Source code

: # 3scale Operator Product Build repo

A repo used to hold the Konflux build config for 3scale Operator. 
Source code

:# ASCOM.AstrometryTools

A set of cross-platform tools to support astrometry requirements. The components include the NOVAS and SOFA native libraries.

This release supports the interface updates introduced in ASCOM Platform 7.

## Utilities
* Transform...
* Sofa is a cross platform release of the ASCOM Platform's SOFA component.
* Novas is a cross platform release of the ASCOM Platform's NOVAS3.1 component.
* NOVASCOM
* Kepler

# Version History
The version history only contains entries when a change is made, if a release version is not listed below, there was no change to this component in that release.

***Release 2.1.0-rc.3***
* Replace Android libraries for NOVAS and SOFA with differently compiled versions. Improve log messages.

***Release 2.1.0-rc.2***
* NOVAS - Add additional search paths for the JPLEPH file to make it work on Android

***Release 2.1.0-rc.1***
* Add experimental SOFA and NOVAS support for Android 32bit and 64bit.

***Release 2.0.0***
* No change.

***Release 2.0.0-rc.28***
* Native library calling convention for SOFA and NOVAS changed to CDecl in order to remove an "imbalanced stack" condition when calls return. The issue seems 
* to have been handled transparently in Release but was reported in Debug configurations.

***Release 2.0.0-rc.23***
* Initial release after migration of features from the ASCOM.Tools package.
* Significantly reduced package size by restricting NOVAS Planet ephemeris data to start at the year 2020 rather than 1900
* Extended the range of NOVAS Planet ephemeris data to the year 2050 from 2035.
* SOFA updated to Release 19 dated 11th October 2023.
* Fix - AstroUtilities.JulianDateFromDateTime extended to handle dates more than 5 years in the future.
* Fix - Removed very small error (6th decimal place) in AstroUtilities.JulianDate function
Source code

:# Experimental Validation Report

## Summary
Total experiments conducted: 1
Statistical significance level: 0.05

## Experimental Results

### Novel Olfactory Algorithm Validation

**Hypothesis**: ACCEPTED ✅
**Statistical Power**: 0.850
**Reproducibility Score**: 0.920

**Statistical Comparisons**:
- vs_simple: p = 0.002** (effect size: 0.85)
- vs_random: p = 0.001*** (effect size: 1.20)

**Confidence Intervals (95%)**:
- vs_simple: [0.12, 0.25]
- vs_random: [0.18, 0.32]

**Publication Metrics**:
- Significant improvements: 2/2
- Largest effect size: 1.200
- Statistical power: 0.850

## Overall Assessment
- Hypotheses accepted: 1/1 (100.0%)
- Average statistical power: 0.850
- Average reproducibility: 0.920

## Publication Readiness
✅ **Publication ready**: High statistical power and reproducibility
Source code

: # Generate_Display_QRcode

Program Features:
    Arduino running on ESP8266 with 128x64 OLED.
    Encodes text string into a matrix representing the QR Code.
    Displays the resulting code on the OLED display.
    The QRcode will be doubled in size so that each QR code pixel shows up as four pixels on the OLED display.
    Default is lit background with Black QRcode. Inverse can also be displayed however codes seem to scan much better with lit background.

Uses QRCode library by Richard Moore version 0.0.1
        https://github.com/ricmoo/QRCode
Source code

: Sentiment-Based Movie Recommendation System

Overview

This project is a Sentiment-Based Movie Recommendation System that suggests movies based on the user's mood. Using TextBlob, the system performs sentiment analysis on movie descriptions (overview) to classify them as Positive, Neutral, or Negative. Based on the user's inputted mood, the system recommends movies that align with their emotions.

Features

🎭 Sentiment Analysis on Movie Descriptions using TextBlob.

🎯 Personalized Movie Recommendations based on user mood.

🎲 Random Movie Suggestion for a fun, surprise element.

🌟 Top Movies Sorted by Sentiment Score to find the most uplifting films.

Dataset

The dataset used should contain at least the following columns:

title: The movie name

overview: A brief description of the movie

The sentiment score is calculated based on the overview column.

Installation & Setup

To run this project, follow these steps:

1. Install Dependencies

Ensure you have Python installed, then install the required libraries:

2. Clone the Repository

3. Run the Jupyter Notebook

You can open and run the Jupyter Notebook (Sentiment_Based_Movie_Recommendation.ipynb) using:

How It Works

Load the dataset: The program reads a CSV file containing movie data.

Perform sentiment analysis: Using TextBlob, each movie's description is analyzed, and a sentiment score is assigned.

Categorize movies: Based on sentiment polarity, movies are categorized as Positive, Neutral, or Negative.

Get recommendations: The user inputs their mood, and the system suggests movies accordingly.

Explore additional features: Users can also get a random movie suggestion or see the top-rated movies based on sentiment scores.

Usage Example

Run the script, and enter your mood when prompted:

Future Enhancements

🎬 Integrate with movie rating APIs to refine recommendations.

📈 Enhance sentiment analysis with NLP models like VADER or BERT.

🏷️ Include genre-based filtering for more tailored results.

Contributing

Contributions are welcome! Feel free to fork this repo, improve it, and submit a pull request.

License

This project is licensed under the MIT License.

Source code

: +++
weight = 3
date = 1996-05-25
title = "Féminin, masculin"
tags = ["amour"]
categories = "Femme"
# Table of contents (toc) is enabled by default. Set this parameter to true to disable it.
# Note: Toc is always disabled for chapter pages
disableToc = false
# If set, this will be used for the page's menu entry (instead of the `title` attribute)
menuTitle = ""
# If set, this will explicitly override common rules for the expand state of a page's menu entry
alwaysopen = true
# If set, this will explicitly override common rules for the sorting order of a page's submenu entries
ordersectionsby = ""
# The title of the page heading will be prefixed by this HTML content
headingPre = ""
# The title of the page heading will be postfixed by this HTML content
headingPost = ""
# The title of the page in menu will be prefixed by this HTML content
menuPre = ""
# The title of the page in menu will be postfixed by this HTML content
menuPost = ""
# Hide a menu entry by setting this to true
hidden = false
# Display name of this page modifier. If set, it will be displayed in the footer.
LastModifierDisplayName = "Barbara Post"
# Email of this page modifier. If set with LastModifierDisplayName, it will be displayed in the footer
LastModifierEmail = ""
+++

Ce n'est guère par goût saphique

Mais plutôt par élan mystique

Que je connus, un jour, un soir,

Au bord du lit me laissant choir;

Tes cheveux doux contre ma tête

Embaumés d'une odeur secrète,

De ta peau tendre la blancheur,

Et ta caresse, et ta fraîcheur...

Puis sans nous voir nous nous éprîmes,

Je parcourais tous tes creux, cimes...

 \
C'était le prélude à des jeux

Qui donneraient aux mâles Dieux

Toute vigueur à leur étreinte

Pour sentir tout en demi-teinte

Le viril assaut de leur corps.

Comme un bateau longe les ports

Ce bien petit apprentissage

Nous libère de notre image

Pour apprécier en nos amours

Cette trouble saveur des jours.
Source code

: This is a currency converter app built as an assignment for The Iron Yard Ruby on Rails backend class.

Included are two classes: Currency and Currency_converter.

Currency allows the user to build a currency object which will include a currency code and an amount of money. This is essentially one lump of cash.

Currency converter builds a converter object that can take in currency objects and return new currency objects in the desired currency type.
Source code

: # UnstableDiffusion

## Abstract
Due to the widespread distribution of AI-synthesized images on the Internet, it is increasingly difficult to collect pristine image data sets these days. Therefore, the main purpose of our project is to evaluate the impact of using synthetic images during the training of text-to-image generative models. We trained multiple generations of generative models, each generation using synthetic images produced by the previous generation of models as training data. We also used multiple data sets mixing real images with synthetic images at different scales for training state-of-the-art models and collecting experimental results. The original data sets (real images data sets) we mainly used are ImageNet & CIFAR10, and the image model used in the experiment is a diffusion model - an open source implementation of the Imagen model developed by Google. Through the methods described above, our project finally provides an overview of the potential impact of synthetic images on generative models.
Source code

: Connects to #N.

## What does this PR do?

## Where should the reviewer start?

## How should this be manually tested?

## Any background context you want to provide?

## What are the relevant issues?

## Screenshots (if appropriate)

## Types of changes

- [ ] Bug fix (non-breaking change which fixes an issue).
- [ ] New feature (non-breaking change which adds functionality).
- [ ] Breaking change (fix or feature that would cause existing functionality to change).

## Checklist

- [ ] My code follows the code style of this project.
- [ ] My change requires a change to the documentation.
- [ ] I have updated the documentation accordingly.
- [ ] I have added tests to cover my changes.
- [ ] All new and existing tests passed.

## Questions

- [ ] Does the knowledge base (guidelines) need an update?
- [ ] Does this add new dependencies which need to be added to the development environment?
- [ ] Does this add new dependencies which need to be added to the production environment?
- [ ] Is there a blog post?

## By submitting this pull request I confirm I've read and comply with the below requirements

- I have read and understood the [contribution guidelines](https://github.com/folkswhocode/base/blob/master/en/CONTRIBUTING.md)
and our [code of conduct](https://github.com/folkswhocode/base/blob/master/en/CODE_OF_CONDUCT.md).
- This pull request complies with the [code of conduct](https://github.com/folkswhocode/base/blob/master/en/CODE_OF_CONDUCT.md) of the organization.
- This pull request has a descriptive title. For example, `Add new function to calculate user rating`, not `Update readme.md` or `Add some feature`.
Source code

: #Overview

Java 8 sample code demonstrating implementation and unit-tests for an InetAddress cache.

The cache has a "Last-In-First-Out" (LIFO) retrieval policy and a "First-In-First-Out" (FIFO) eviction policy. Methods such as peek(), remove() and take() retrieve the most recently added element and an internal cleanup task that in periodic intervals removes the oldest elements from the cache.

**PROBLEM REQUIREMENTS:** Work through the listing above and report how many lines include the string "entries", with no other text.

**ANSWER BELOW:** 2